Ni les principaux groupes de journaux ni le gouvernement n’ont soutenu les appels lancés dans la revue de Cairncross pour un institut public d’information. J’ai parlé à Frances Cairncross, qui a dirigé le rapport, pour parler de la crise actuelle. «Les pressions sont si imminentes et si puissantes qu’il y a un danger que beaucoup de bonnes choses qui, autrement, auraient survécu, soient détruites», dit-elle.

Il y a des choses immédiates qui pourraient être faites et qui gagneront probablement le soutien à la fois d’une industrie opposée à toute intervention de l’État – et d’une Thatcherite comme Whittingdale. Pour commencer, le gouvernement pourrait utiliser l’argent public pour payer la publicité locale, non seulement pour ses propres messages, mais pour soutenir les industries locales actuellement fermées par le verrouillage. Le Danemark, comme de nombreux pays nordiques, a une histoire du soutien de l’État au journalisme remplaçant plus ou moins la publicité dans les journaux par des fonds publics cette année. Prolonger les allégements fiscaux à la TVA annoncés dans le budget et permettre aux journaux de demander des allégements tarifaires aux entreprises, même s’ils doivent continuer à fonctionner, sont d’autres mesures possibles.

Ce sont de petites bières par rapport au type de financement public recommandé par Cairncross et soutenu par le NUJ. Il est certainement temps d’envisager au moins un soutien à plus long terme.

Les grandes questions sont de savoir d’où vient cet argent et quel type de journalisme il soutiendra. Utiliser l’argent public pour soutenir le journalisme qui a longtemps été diminué par les propriétaires avides sera aussi mauvais que de permettre aux plateformes en ligne de déchirer le pacte de base de l’actualité.

Le modèle actionnarial de propriété des informations a échoué bien avant que les plates-formes numériques innovantes ne montrent ses inefficacités. Les groupes de journaux locaux, tels que Johnson Press et d’autres, les agences de presse d’actifs ne peuvent plus atteindre 30% de marges bénéficiaires qui sont alors dépensé en dividendes et en suites exécutives plutôt qu’en salles de rédaction. Le NUJ demande que l’argent public soit retenu des entreprises qui l’utilisent pour licencier des personnes, réduire les salaires ou bloquer la reconnaissance syndicale tout en distribuant de gros bonus – cela semble tout à fait raisonnable.
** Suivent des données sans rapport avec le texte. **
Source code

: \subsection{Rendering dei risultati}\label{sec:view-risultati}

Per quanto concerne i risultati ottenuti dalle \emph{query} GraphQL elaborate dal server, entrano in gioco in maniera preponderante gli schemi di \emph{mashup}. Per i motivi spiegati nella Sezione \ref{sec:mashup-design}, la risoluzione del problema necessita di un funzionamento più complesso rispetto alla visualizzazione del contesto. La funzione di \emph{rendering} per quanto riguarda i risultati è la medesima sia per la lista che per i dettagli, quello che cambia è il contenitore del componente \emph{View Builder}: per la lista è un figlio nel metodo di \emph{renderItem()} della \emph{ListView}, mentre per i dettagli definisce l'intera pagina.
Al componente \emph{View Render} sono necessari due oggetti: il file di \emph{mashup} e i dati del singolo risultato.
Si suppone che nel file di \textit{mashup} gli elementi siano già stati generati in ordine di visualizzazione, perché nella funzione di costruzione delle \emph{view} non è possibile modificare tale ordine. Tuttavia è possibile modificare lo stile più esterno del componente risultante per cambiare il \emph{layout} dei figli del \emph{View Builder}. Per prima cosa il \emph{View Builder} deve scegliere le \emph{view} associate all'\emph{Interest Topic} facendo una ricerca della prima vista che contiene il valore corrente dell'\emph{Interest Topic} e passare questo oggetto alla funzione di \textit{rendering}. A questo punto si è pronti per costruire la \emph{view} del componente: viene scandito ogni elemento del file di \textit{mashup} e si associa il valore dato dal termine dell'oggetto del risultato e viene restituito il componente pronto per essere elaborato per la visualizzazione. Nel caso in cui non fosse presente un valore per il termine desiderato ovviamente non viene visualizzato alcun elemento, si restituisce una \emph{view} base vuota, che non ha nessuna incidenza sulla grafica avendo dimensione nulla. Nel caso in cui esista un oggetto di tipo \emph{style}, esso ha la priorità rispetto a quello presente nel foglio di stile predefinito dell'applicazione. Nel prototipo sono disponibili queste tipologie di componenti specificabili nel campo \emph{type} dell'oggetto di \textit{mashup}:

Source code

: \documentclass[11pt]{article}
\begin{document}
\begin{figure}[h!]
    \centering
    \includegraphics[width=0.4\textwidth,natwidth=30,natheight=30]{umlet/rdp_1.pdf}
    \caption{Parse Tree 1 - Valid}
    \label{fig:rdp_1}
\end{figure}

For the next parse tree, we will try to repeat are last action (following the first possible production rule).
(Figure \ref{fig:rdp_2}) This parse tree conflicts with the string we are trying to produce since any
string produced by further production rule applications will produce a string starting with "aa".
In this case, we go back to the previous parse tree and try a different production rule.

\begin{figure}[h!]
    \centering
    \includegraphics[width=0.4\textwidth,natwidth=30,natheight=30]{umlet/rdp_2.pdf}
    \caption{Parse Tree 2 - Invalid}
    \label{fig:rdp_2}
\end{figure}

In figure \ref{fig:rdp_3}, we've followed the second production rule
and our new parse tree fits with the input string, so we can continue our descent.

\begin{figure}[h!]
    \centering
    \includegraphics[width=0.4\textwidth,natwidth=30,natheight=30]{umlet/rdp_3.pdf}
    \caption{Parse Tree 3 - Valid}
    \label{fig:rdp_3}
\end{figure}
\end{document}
Une taxe numérique pour soutenir la presse

La taxe exceptionnelle du NUJ sur les groupes numériques est également une bonne idée, mais sera-t-elle durable? Il serait certainement préférable de réorganiser en permanence la manière dont le contenu est payé en ligne via des accords de licence.

Face aux demandes historiques sur les deniers publics, il sera vrai que le gouvernement actuel se tournera vers la BBC pour l’aider. Ce serait une erreur et pourrait s’avérer impopulaire. Ayant retardé les paiements des plus de 75 ans et intensifié son offre de service public avec éducation et plus pendant la pandémie, la BBC fait face à un avenir à court d’argent. Ce serait une parodie s’il était maintenant obligé d’aider encore plus les informations locales, ayant déjà fait grimper le coût de 150 millions de livres sterling pour le Local Democracy Reporting Service.

Le monde post-Covid est susceptible de voir moins d’argent pour tout le monde, bien sûr, à l’exception de Jeff Bezos et Mark Zuckerberg. Nous devrons tous déterminer ce qui doit être soutenu avec des ressources limitées. Même discuter du soutien de l’État au journalisme montre à quel point le secteur de l’information a chuté. Mais si nous acceptons que le journalisme est vital pour la société et que le modèle économique actuel ne fonctionne pas, alors quelque chose doit être fait, non seulement par le gouvernement mais par nous tous.